(Listed records)

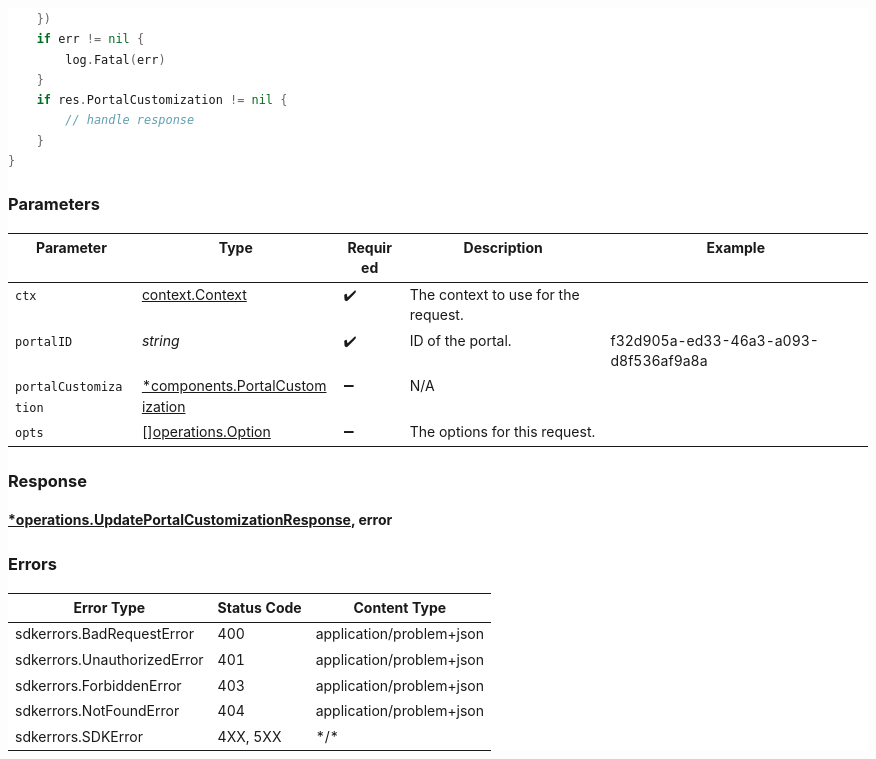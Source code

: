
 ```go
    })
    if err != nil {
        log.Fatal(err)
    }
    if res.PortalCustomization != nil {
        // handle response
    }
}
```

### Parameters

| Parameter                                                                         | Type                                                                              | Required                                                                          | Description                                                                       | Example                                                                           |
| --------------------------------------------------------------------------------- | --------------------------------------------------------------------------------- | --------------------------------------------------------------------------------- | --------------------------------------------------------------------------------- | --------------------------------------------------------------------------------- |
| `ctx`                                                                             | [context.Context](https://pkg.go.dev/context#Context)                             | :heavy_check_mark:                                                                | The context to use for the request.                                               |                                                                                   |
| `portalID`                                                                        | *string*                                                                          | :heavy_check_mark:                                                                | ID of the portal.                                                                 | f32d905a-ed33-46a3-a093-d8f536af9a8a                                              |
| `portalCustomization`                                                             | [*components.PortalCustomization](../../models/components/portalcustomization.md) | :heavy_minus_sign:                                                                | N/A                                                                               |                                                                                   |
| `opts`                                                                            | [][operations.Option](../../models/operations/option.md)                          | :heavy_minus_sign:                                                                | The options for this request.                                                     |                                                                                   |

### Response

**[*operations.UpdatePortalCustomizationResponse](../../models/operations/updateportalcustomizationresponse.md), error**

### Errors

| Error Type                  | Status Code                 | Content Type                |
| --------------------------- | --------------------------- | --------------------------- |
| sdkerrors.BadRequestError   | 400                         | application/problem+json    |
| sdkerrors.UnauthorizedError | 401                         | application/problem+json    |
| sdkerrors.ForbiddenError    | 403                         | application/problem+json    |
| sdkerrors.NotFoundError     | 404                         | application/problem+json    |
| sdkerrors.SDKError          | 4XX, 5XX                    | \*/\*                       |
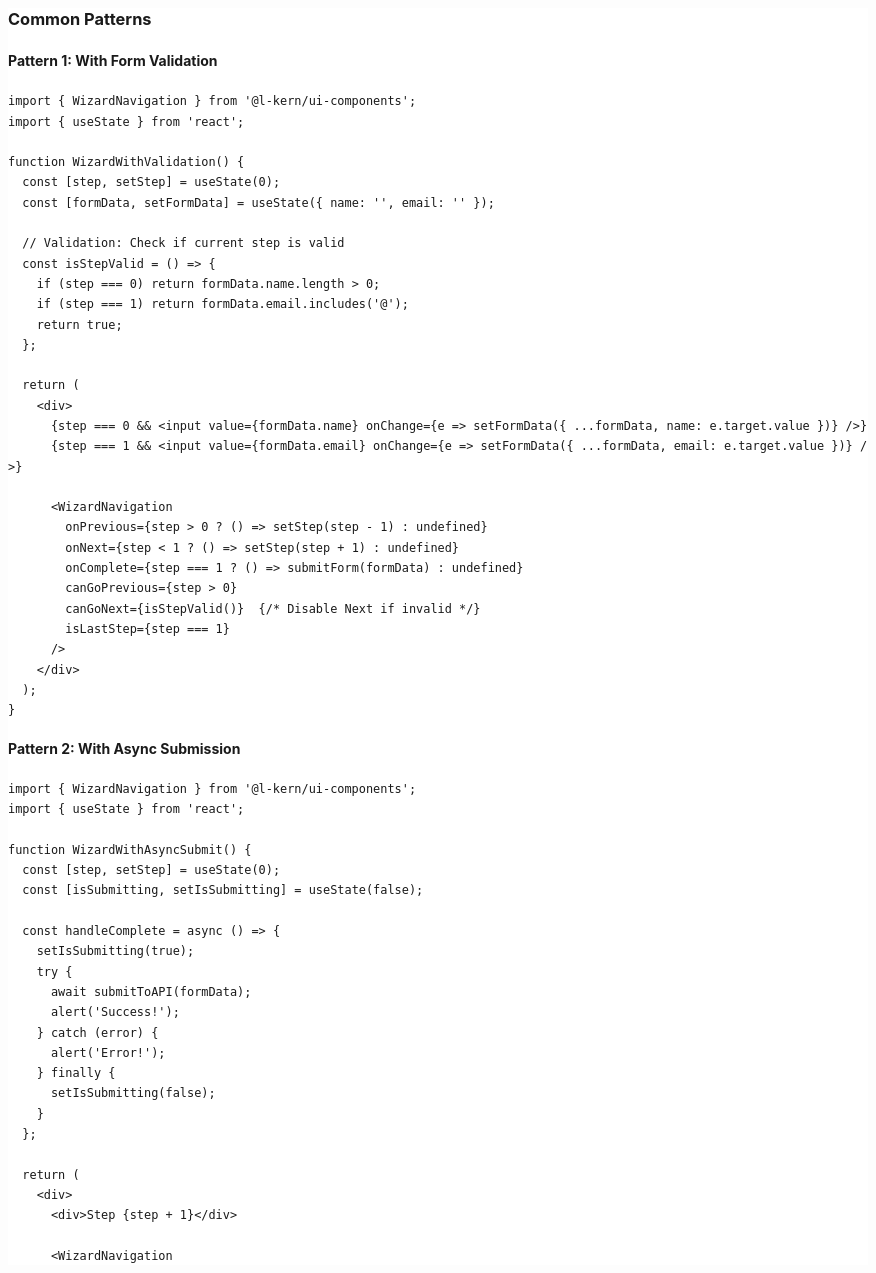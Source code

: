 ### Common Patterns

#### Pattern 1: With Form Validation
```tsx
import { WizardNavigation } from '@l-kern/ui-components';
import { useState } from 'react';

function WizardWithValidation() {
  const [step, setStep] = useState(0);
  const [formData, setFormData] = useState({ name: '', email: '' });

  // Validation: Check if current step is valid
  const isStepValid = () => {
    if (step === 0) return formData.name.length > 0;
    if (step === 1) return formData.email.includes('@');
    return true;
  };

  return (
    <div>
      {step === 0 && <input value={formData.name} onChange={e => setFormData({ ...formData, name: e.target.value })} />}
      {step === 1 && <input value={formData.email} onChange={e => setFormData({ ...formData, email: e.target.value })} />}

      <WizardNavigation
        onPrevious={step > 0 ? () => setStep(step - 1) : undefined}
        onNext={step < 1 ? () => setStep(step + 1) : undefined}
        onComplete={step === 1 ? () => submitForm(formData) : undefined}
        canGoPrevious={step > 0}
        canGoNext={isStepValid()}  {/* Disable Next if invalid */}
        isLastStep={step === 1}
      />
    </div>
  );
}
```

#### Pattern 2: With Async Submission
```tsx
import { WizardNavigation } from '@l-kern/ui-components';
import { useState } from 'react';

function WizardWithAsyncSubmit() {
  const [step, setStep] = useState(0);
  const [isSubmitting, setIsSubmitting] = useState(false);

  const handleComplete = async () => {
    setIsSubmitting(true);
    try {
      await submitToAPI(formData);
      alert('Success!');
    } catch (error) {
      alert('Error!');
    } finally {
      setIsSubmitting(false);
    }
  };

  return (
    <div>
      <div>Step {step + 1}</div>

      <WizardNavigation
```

(End Listed records)

Work task :: All pictures are to be dropped, and the records above returned exactly.

Reply ::
Source code

:
 ```go
    })
    if err != nil {
        log.Fatal(err)
    }
    if res.PortalCustomization != nil {
        // handle response
    }
}
```

### Parameters

| Parameter                                                                         | Type                                                                              | Required                                                                          | Description                                                                       | Example                                                                           |
| --------------------------------------------------------------------------------- | --------------------------------------------------------------------------------- | --------------------------------------------------------------------------------- | --------------------------------------------------------------------------------- | --------------------------------------------------------------------------------- |
| `ctx`                                                                             | [context.Context](https://pkg.go.dev/context#Context)                             | :heavy_check_mark:                                                                | The context to use for the request.                                               |                                                                                   |
| `portalID`                                                                        | *string*                                                                          | :heavy_check_mark:                                                                | ID of the portal.                                                                 | f32d905a-ed33-46a3-a093-d8f536af9a8a                                              |
| `portalCustomization`                                                             | [*components.PortalCustomization](../../models/components/portalcustomization.md) | :heavy_minus_sign:                                                                | N/A                                                                               |                                                                                   |
| `opts`                                                                            | [][operations.Option](../../models/operations/option.md)                          | :heavy_minus_sign:                                                                | The options for this request.                                                     |                                                                                   |

### Response

**[*operations.UpdatePortalCustomizationResponse](../../models/operations/updateportalcustomizationresponse.md), error**

### Errors

| Error Type                  | Status Code                 | Content Type                |
| --------------------------- | --------------------------- | --------------------------- |
| sdkerrors.BadRequestError   | 400                         | application/problem+json    |
| sdkerrors.UnauthorizedError | 401                         | application/problem+json    |
| sdkerrors.ForbiddenError    | 403                         | application/problem+json    |
| sdkerrors.NotFoundError     | 404                         | application/problem+json    |
| sdkerrors.SDKError          | 4XX, 5XX                    | \*/\*                       |
Source code

: ### Common Patterns

#### Pattern 1: With Form Validation
```tsx
import { WizardNavigation } from '@l-kern/ui-components';
import { useState } from 'react';

function WizardWithValidation() {
  const [step, setStep] = useState(0);
  const [formData, setFormData] = useState({ name: '', email: '' });

  // Validation: Check if current step is valid
  const isStepValid = () => {
    if (step === 0) return formData.name.length > 0;
    if (step === 1) return formData.email.includes('@');
    return true;
  };

  return (
    <div>
      {step === 0 && <input value={formData.name} onChange={e => setFormData({ ...formData, name: e.target.value })} />}
      {step === 1 && <input value={formData.email} onChange={e => setFormData({ ...formData, email: e.target.value })} />}

      <WizardNavigation
        onPrevious={step > 0 ? () => setStep(step - 1) : undefined}
        onNext={step < 1 ? () => setStep(step + 1) : undefined}
        onComplete={step === 1 ? () => submitForm(formData) : undefined}
        canGoPrevious={step > 0}
        canGoNext={isStepValid()}  {/* Disable Next if invalid */}
        isLastStep={step === 1}
      />
    </div>
  );
}
```

#### Pattern 2: With Async Submission
```tsx
import { WizardNavigation } from '@l-kern/ui-components';
import { useState } from 'react';

function WizardWithAsyncSubmit() {
  const [step, setStep] = useState(0);
  const [isSubmitting, setIsSubmitting] = useState(false);

  const handleComplete = async () => {
    setIsSubmitting(true);
    try {
      await submitToAPI(formData);
      alert('Success!');
    } catch (error) {
      alert('Error!');
    } finally {
      setIsSubmitting(false);
    }
  };

  return (
    <div>
      <div>Step {step + 1}</div>

      <WizardNavigation
```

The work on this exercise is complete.